0

I'm a beginner with golang, writing an XML parser.

My goal is that would like to include checks for whether the xml file is formatted correctly, checking for missing brackets or misspelled words for elements and attributes. If there are missing brackets or misspelled words, the code could throw an exception informing users to correct the mistake.

Let's take a concrete example of an xml file, example.xml:

<?xml version="1.0" encoding="utf-8"?>

<servers version="1">
    <server>
        <model name="Cisco" type="modelA"></model>
        <serverName>Tokyo_VPN</serverName>
        <serverIP>127.0.0.1</serverIP>
    </server>
    <server>
        <model name="Dell" type="modelB"></model>
        <serverName>Moscow_VPN</serverName>
        <serverIP>127.0.0.2</serverIP>
    </server>
</servers>

Using the standard Go package "encoding/xml", it's straightforward to define structures and parse the XML as follows:

package main

import (
    "encoding/xml"
    "fmt"
    "io/ioutil"
    "os"
)

type Servers struct {
    XMLName     xml.Name `xml:"servers"`
    Version     string   `xml:"version,attr"`
    Svs         []server `xml:"server"`
}

type server struct {
    XMLName    xml.Name `xml:"server"`
    Model      model    `xml:"model"`
    ServerName string   `xml:"serverName"`
    ServerIP   string   `xml:"serverIP"`
}

type model struct {
    XMLName    xml.Name   `xml:"model"` 
    Name       string     `xml:"name,attr"`
    Type       string     `xml:"type,attr"`  
}


func main() {

    // open the xml file
    file, err := os.Open("toy.xml")  
    if err != nil {
        fmt.Printf("error: %v", err)
        return
    }
    defer file.Close()

    // read the opened xmlFile as a byte array.
    byteValue, _ := ioutil.ReadAll(file)

    var allservers Servers

    err = xml.Unmarshal(byteValue, &allservers)
    if err != nil {
        fmt.Printf("error: %v", err)
        return
    }

    fmt.Println(allservers)
}

Mistakes such as missing brackets i.e.

<model name="Cisco" type="modelA"></model

or misspelled attributes/elements, e.g.

<serverNammme>Moscow_VPN</serverName>

, these errors are caught via XML syntax errors.

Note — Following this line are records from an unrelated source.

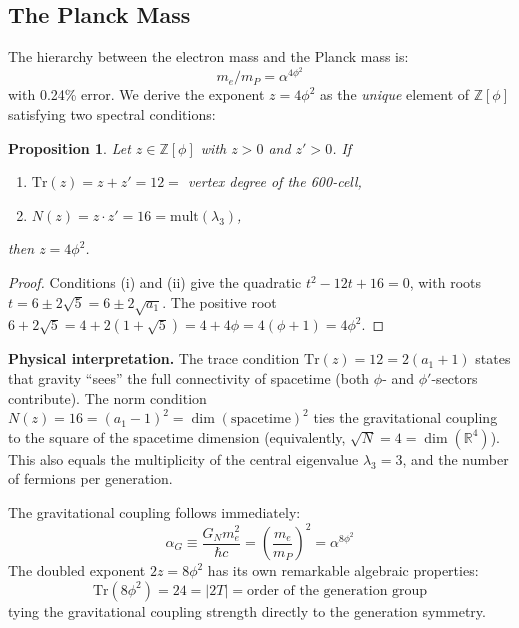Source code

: \documentclass[12pt,a4paper]{article}
\newtheorem{proposition}{Proposition}
\theoremstyle{definition}
\begin{document}
\subsection{The Planck Mass}

The hierarchy between the electron mass and the Planck mass is:
\begin{equation}
\boxed{m_e / m_P = \alpha^{4\phi^2}}
\label{eq:planck}
\end{equation}
with 0.24\% error. We derive the exponent $z = 4\phi^2$ as the \emph{unique} element of $\mathbb{Z}[\phi]$ satisfying two spectral conditions:

\begin{proposition}
Let $z \in \mathbb{Z}[\phi]$ with $z > 0$ and $z' > 0$. If
\begin{enumerate}
\item[(i)] $\mathrm{Tr}(z) = z + z' = 12 = $ vertex degree of the 600-cell,
\item[(ii)] $N(z) = z \cdot z' = 16 = \mathrm{mult}(\lambda_3)$,
\end{enumerate}
then $z = 4\phi^2$.
\end{proposition}

\begin{proof}
Conditions (i) and (ii) give the quadratic $t^2 - 12t + 16 = 0$, with roots $t = 6 \pm 2\sqrt{5} = 6 \pm 2\sqrt{a_1}$. The positive root $6 + 2\sqrt{5} = 4 + 2(1 + \sqrt{5}) = 4 + 4\phi = 4(\phi + 1) = 4\phi^2$.
\end{proof}

\textbf{Physical interpretation.} The trace condition $\text{Tr}(z) = 12 = 2(a_1+1)$ states that gravity ``sees'' the full connectivity of spacetime (both $\phi$- and $\phi'$-sectors contribute). The norm condition $N(z) = 16 = (a_1-1)^2 = \dim(\text{spacetime})^2$ ties the gravitational coupling to the square of the spacetime dimension (equivalently, $\sqrt{N} = 4 = \dim(\mathbb{R}^4)$). This also equals the multiplicity of the central eigenvalue $\lambda_3 = 3$, and the number of fermions per generation.

The gravitational coupling follows immediately:
\begin{equation}
\alpha_G \equiv \frac{G_N m_e^2}{\hbar c} = \left(\frac{m_e}{m_P}\right)^2 = \alpha^{8\phi^2}
\end{equation}
The doubled exponent $2z = 8\phi^2$ has its own remarkable algebraic properties:
\begin{equation}
\text{Tr}(8\phi^2) = 24 = |2T| = \text{order of the generation group}
\end{equation}
tying the gravitational coupling strength directly to the generation symmetry.
\end{document}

There are other errors which could occur though. For example, misspelled words for the attributes:

<model namMMe="Cisco" typeE="modelA"></model>

Although this is valid XML format, I would like to catch this as an error, as (for my purposes) these are spelling mistakes in the input XML file which should be corrected.

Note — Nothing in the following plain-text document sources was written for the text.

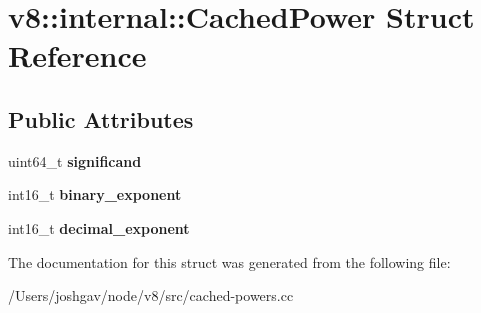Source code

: \hypertarget{structv8_1_1internal_1_1_cached_power}{}\section{v8\+:\+:internal\+:\+:Cached\+Power Struct Reference}
\label{structv8_1_1internal_1_1_cached_power}
\subsection*{Public Attributes}
\begin{DoxyCompactItemize}
\item 
uint64\+\_\+t {\bfseries significand}\hypertarget{structv8_1_1internal_1_1_cached_power_a36c4e942b0d8b3c5b7905d31781f5622}{}\label{structv8_1_1internal_1_1_cached_power_a36c4e942b0d8b3c5b7905d31781f5622}

\item 
int16\+\_\+t {\bfseries binary\+\_\+exponent}\hypertarget{structv8_1_1internal_1_1_cached_power_a6259fc585c893b3372cbc393de4d73ad}{}\label{structv8_1_1internal_1_1_cached_power_a6259fc585c893b3372cbc393de4d73ad}

\item 
int16\+\_\+t {\bfseries decimal\+\_\+exponent}\hypertarget{structv8_1_1internal_1_1_cached_power_af8c120ffc417e47e2cc809b8beea2c6f}{}\label{structv8_1_1internal_1_1_cached_power_af8c120ffc417e47e2cc809b8beea2c6f}

\end{DoxyCompactItemize}


The documentation for this struct was generated from the following file\+:\begin{DoxyCompactItemize}
\item 
/\+Users/joshgav/node/v8/src/cached-\/powers.\+cc\end{DoxyCompactItemize}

This will be parsed without any errors to be the following:

{{ servers} 1 [{{ server} {{ model}  } Tokyo_VPN 127.0.0.1} {{ server} {{ model} Dell modelB} Moscow_VPN 127.0.0.2}]}

How could I catch these errors and throw an error?

EB2127
  • 1,788
  • 3
  • 22
  • 43
  • "Is there a standard way to check for these errors?" No. "Is it possible to write these sorts of checks when unmarshalling the xml?" It's *impossible* to *not* write these checks. They are a natural feature of the tokenizer/lexer for syntactic errors, such as missing brackets or quotes; and of the parser for semantic errors such as mismatched tag names. Your last example is valid XML and will not produce an error. The XML document may not conform to some expected schema, but that has nothing to do with parsing. Go does not have exceptions. – Peter Sep 03 '20 at 06:03
  • @Peter "Your last example is valid XML and will not produce an error." Right. However, while it may be valid XML, it is an invalid file format for my purposes. Therefore, I would like to catch this mistake, and throw an error. My "exceptions", I mean throw an error---I have edited to make this clear. "It's impossible to not write these checks. They are a natural feature of the tokenizer/lexer for syntactic errors, such as missing brackets or quotes; and of the parser for semantic errors such as mismatched tag names" Yes, I've tried to edit the question to avoid this confusion. – EB2127 Sep 03 '20 at 14:57
  • @Peter Hopefully it makes sense what I'm asking now; I think there was some confusion---I'm happy to edit the question further. – EB2127 Sep 03 '20 at 15:14

1 Answers1

0

If you go to the documentation of encoding/xml

https://golang.org/pkg/encoding/xml/#Unmarshal

There is a example for writing custom Marshal/Unmarshal, You just need to implement the Unmarshaler Interface

So your custom Unmarshaler can check for values while it un-marshales and return errors

Shubham Srivastava
  • 1,807
  • 1
  • 10
  • 17